The global economy business and economic data for manufacturing value added ranks Nigeria 40th out of 153 countries with 38.32 percent which is below the average mark of 50 percent signifying that more efforts need to be made in growing the value addition culture.
According to the Nigerian export promotion council (NEPC), Nigeria is the fourth largest producer of cocoa worldwide covering 6.5 percent share of global production with cocoa beans accounting for almost 90 percent of the $804 million of Nigerian cocoa exports.
However, data from the Nigerian Export-Import Bank (NEXIM), shows that Nigeria poor engagement in value addition activity is causing Nigeria to loose from the global cocoa and chocolate market as it shows that the global value of raw cocoa export is $10 billion while the total value of all finished goods from cocoa annually is $200 billion with chocolates alone having $100 billion.
This means that despite providing 73 percent of global cocoa production, Africa (Nigeria inclusive) is simply scratching the surface in terms of profits as it enjoys less than 5 percent of the wealth obtained from the value addition process.
Experts are of the opinion that including value additions to exports in the country will contribute to the country’s economic development and GDP, it will generate more income and also provide jobs, thereby reducing the high unemployment rate.
Oluwasegun Osidipe, director, economics & statistics department, MAN said in a forum that the country’s uncompetitive production environment, poor value addition culture and low capacity utilization will push Nigerian to an unfavorable position in the African Continental Free Trade Area (AfCFTA), stating that the most traded products among African countries which include crude oil, gold, and non-industrial diamonds, etc. also produced in Nigeria.
“Nigerian manufacturers need to be innovative and different by incorporating a high level of value addition because many of the countries involved in the trade agreement have the same products and resources,” he said.
Efforts are ongoing to bridge the value addition deficit in viable sectors like mining.

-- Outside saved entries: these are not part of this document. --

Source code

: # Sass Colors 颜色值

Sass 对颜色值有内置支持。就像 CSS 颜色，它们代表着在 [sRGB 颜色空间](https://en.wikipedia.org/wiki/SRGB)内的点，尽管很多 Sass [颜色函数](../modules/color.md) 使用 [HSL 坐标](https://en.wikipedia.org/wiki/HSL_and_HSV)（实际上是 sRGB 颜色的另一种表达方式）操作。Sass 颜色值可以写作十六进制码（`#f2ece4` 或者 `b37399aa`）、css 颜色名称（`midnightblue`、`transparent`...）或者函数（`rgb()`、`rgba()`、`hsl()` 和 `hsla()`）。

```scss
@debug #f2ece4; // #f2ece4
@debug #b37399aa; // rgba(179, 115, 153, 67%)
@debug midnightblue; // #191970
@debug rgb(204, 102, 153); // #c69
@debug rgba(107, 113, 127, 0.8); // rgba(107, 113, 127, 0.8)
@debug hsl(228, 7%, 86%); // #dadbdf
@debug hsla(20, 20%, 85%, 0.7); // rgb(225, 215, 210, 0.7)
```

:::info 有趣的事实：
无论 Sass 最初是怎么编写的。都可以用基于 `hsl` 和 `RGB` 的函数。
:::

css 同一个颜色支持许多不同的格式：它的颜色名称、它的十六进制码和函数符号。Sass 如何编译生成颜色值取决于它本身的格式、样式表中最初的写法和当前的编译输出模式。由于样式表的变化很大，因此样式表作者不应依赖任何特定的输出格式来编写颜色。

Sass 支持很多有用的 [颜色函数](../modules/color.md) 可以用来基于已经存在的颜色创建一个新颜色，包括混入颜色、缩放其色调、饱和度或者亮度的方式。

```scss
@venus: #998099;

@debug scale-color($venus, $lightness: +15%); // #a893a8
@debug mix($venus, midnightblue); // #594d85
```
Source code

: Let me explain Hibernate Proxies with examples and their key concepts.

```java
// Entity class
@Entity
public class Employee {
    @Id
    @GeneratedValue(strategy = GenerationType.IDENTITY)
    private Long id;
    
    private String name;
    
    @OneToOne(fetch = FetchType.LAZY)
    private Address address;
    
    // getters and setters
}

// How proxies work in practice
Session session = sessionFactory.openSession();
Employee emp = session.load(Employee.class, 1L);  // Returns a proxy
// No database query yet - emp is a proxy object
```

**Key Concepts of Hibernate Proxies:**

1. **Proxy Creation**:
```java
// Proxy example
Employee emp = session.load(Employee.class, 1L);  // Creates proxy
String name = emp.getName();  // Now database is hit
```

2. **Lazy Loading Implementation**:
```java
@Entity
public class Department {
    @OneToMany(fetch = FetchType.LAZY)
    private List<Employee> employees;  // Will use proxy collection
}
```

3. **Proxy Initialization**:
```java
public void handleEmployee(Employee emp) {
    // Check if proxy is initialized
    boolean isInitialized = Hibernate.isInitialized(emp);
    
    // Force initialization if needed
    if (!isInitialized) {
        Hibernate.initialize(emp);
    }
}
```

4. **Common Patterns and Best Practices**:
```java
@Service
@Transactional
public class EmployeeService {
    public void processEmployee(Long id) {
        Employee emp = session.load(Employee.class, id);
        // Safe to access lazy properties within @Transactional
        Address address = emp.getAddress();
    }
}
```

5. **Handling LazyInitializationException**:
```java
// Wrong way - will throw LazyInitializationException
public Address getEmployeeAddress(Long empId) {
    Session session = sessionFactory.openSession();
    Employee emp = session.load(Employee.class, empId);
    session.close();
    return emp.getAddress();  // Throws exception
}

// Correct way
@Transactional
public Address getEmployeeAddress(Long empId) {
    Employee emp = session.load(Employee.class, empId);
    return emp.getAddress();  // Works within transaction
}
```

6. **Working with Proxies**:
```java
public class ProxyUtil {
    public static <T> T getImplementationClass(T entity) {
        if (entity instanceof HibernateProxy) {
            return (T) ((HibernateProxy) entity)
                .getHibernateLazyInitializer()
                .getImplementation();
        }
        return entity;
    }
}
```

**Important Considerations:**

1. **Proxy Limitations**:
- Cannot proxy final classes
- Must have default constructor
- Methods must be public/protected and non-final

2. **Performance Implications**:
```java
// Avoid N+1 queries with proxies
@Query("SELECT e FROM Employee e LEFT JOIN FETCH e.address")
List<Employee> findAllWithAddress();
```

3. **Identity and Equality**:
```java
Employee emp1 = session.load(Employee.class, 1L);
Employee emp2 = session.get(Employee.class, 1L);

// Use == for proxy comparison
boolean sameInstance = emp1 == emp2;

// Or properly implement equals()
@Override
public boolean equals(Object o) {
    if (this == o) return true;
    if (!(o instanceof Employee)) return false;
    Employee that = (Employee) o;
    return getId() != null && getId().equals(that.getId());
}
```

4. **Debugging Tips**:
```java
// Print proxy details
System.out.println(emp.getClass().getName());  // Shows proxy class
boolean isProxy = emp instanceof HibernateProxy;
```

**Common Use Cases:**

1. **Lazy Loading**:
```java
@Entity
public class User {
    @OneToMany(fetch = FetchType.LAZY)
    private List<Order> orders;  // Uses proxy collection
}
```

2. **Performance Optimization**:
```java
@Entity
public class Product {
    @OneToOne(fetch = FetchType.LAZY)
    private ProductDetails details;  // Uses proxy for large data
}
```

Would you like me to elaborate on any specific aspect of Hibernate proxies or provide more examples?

Olamilekan Adegbite, Nigeria’s minister of Mines and Steel Development has revealed in a forum recently that the country was losing a lot as it maintained its export of raw resources.
“we realized that a lot of raw ore is being exported from Nigeria abroad and we are losing money , so we started the downstream policy and when it is finalized and approved, it is going to discourage totally the export of raw minerals, because it is will enforce the payment of premium to export it raw,” he said.
He added that if value addition cannot be carried out, explorers are advised to sell to processing companies locally.